Would you find each line in the entries below with the string "browser" and copy it?

§ **Provided entries**
=== Section Start ===

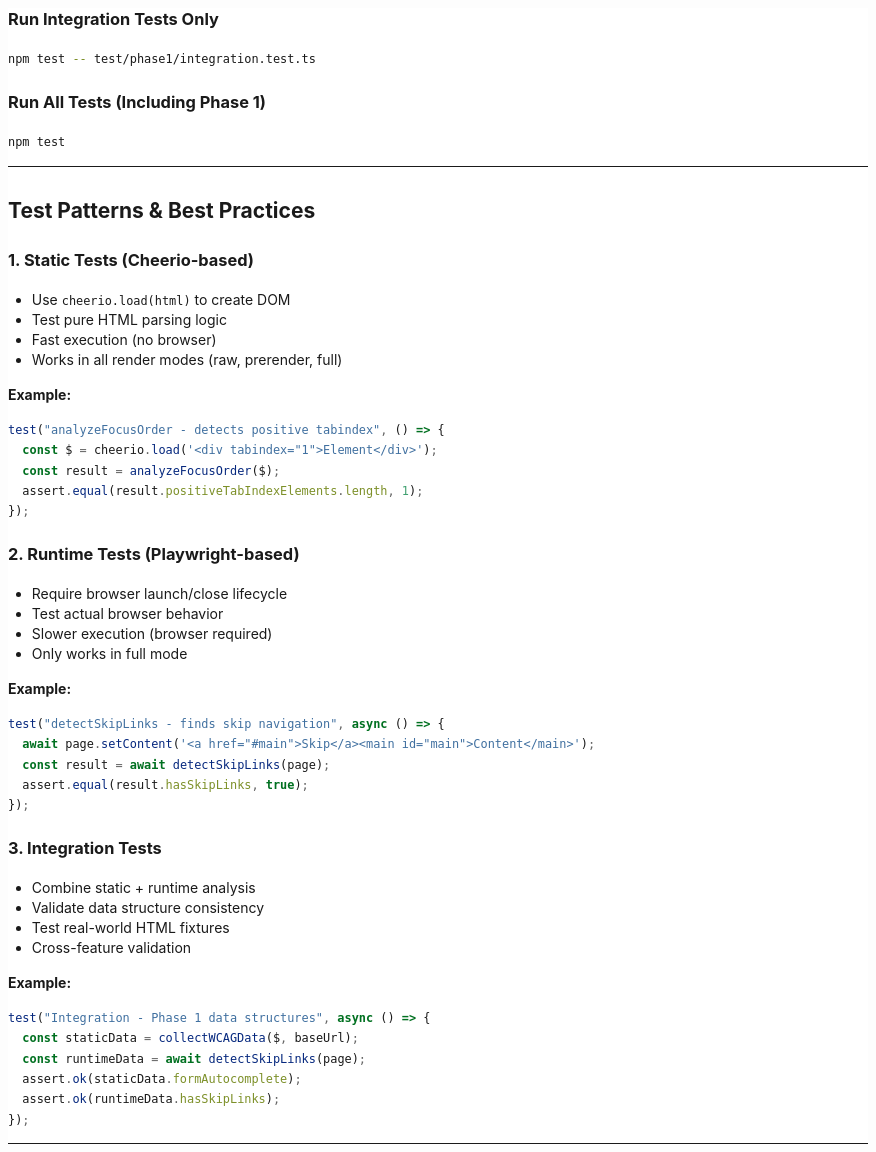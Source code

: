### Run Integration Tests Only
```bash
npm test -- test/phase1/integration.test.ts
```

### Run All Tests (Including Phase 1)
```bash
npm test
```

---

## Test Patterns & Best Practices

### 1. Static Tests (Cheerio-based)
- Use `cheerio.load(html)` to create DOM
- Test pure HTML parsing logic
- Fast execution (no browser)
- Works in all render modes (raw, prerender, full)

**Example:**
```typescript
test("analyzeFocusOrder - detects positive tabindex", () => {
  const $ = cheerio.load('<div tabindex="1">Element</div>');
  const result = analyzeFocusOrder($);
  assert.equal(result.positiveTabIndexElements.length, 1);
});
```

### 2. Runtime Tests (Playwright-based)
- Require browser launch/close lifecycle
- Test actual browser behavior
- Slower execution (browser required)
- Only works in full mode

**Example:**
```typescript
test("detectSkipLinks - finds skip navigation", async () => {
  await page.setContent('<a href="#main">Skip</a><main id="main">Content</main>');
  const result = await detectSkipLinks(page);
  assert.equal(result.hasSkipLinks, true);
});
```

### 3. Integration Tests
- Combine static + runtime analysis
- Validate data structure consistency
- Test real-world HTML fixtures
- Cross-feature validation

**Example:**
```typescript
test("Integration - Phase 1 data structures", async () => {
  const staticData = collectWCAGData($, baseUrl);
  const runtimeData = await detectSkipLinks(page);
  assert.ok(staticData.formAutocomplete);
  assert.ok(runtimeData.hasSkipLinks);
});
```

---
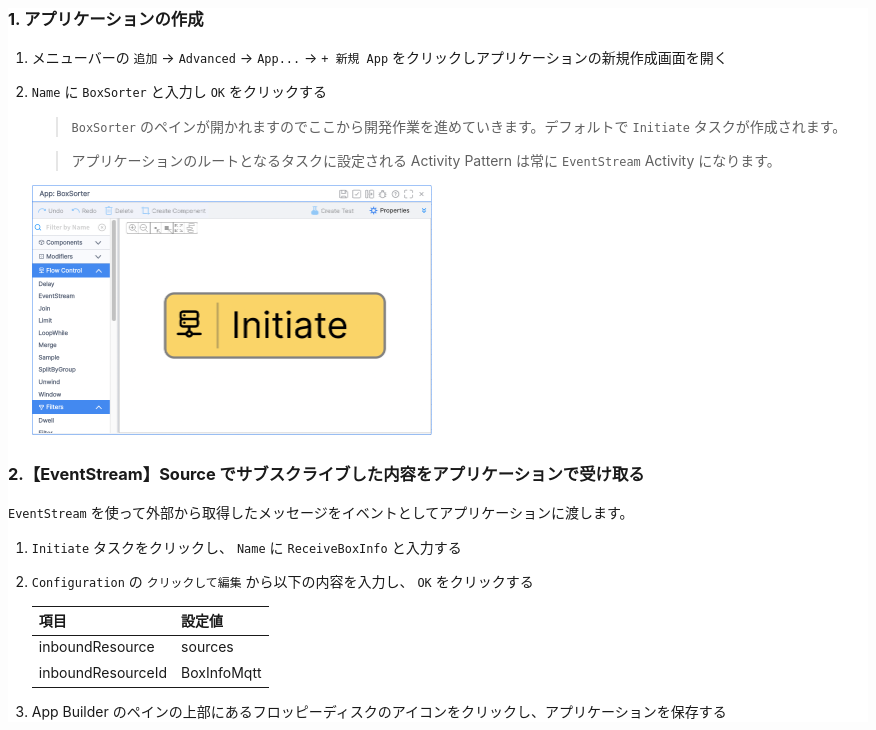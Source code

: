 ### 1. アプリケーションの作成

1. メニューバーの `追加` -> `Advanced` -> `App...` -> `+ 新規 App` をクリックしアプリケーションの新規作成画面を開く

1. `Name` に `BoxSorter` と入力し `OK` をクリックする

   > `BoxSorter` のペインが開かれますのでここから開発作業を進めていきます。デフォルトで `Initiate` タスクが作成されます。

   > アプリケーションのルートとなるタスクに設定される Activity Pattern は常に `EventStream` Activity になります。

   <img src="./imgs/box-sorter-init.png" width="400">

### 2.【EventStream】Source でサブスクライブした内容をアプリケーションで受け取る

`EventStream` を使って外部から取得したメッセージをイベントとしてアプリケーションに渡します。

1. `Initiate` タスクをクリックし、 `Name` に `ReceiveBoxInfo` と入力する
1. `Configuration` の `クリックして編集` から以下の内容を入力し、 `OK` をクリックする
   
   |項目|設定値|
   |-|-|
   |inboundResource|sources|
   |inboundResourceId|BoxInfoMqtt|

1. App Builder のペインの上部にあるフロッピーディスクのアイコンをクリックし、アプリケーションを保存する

=== Section End ===

§ **Written response**
- Fast execution (no browser)
- Require browser launch/close lifecycle
- Test actual browser behavior
- Slower execution (browser required)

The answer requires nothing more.